Segment Start: Supplied information

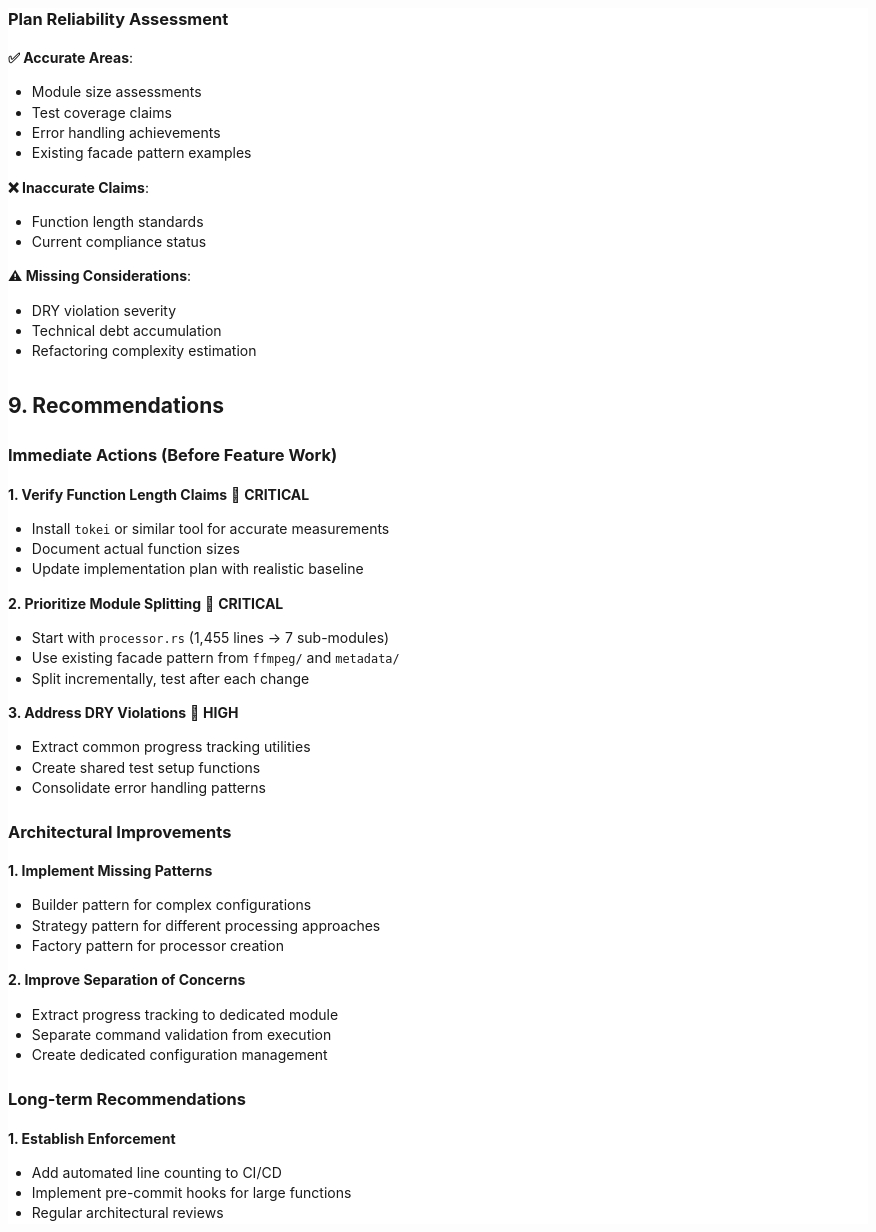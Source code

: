 ### Plan Reliability Assessment

**✅ Accurate Areas**:
- Module size assessments
- Test coverage claims  
- Error handling achievements
- Existing facade pattern examples

**❌ Inaccurate Claims**:
- Function length standards
- Current compliance status

**⚠️ Missing Considerations**:
- DRY violation severity
- Technical debt accumulation
- Refactoring complexity estimation

## 9. Recommendations

### Immediate Actions (Before Feature Work)

**1. Verify Function Length Claims** 📝 **CRITICAL**
- Install `tokei` or similar tool for accurate measurements
- Document actual function sizes
- Update implementation plan with realistic baseline

**2. Prioritize Module Splitting** 🔨 **CRITICAL**  
- Start with `processor.rs` (1,455 lines → 7 sub-modules)
- Use existing facade pattern from `ffmpeg/` and `metadata/`
- Split incrementally, test after each change

**3. Address DRY Violations** 🧹 **HIGH**
- Extract common progress tracking utilities
- Create shared test setup functions
- Consolidate error handling patterns

### Architectural Improvements

**1. Implement Missing Patterns**
- Builder pattern for complex configurations
- Strategy pattern for different processing approaches
- Factory pattern for processor creation

**2. Improve Separation of Concerns**
- Extract progress tracking to dedicated module
- Separate command validation from execution
- Create dedicated configuration management

### Long-term Recommendations

**1. Establish Enforcement**
- Add automated line counting to CI/CD
- Implement pre-commit hooks for large functions
- Regular architectural reviews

Segment End: Supplied information

## Exercise details
Your task is to restate, word for word, only those lines above that fall between the line holding "Violations** 🧹 **HIGH**" and the line holding "- Builder pattern for complex configurations", inclusive.

## Problem solution
**3. Address DRY Violations** 🧹 **HIGH**
- Extract common progress tracking utilities
- Create shared test setup functions
- Consolidate error handling patterns

### Architectural Improvements

**1. Implement Missing Patterns**
- Builder pattern for complex configurations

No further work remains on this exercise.